Saved data entries
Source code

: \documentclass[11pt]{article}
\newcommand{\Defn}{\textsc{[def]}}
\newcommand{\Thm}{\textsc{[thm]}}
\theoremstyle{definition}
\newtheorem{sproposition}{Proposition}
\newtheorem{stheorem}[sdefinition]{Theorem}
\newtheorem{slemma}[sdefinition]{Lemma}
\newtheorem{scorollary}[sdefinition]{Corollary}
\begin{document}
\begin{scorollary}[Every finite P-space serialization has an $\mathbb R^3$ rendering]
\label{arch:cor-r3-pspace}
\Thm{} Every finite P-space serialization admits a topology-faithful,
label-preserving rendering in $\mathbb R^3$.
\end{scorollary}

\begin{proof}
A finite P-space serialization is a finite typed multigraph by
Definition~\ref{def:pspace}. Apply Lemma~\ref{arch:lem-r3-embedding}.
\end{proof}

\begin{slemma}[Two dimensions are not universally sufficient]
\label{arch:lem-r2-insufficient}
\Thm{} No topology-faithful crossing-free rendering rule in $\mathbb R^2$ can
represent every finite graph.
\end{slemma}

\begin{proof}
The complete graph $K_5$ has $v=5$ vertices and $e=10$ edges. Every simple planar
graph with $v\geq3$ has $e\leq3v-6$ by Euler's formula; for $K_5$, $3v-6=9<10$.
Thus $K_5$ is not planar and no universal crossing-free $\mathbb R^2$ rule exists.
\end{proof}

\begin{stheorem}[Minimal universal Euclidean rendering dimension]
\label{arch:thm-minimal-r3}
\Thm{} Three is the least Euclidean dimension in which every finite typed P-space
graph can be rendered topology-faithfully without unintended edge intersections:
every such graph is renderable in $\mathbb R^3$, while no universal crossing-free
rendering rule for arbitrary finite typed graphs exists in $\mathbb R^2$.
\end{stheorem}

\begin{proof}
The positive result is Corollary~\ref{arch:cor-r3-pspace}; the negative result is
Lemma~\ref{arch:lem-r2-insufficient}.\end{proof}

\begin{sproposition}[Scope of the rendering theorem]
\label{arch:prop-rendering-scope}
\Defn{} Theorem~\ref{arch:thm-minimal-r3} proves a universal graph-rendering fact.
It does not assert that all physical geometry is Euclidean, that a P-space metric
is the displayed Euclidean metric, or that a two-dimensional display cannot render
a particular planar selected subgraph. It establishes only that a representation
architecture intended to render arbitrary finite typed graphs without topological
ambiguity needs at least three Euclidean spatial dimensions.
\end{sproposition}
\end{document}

...

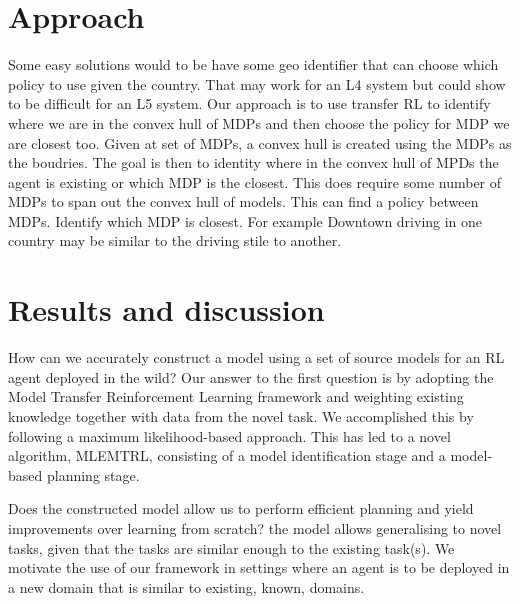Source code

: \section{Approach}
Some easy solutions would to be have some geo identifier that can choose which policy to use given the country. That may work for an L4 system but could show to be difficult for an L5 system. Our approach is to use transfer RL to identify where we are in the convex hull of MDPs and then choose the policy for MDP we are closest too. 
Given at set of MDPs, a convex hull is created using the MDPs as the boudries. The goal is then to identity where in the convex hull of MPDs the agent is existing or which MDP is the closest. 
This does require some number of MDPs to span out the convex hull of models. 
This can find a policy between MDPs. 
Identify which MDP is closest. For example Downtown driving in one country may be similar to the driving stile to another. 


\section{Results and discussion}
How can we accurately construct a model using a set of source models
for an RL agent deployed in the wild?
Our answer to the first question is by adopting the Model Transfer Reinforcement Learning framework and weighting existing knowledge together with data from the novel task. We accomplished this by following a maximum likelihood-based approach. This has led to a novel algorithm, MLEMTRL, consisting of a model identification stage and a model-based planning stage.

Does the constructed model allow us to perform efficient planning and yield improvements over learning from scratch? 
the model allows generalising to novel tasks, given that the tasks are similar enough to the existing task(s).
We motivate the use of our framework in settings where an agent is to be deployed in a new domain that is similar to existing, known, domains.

---

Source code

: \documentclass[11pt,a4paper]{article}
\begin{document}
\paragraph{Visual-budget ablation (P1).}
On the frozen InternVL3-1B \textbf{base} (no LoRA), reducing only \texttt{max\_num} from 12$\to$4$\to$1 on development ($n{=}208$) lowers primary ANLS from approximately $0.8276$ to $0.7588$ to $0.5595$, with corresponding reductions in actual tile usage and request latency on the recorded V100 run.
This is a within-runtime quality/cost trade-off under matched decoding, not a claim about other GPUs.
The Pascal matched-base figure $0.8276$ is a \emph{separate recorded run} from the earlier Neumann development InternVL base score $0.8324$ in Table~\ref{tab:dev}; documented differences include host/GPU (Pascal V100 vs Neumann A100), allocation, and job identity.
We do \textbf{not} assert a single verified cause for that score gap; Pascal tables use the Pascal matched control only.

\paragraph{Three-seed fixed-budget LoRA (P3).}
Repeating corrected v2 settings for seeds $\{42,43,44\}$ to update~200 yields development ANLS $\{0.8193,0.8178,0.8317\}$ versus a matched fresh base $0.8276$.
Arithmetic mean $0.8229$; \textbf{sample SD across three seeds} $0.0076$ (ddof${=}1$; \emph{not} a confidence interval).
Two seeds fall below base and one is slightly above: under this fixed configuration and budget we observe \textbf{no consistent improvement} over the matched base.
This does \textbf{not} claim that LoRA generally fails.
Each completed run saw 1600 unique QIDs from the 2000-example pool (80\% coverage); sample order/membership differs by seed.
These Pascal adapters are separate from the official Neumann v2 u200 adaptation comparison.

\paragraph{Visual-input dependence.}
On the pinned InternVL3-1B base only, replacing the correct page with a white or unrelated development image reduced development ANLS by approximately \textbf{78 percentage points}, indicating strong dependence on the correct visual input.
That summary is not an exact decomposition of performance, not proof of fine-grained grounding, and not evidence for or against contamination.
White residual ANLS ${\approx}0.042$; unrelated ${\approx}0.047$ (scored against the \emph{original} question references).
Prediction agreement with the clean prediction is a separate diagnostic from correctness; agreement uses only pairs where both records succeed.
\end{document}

> _To do_:
From the records above, copy every line that includes the word "some".

> _Result of the task_:
Some easy solutions would to be have some geo identifier that can choose which policy to use given the country. That may work for an L4 system but could show to be difficult for an L5 system. Our approach is to use transfer RL to identify where we are in the convex hull of MDPs and then choose the policy for MDP we are closest too. 
This does require some number of MDPs to span out the convex hull of models. 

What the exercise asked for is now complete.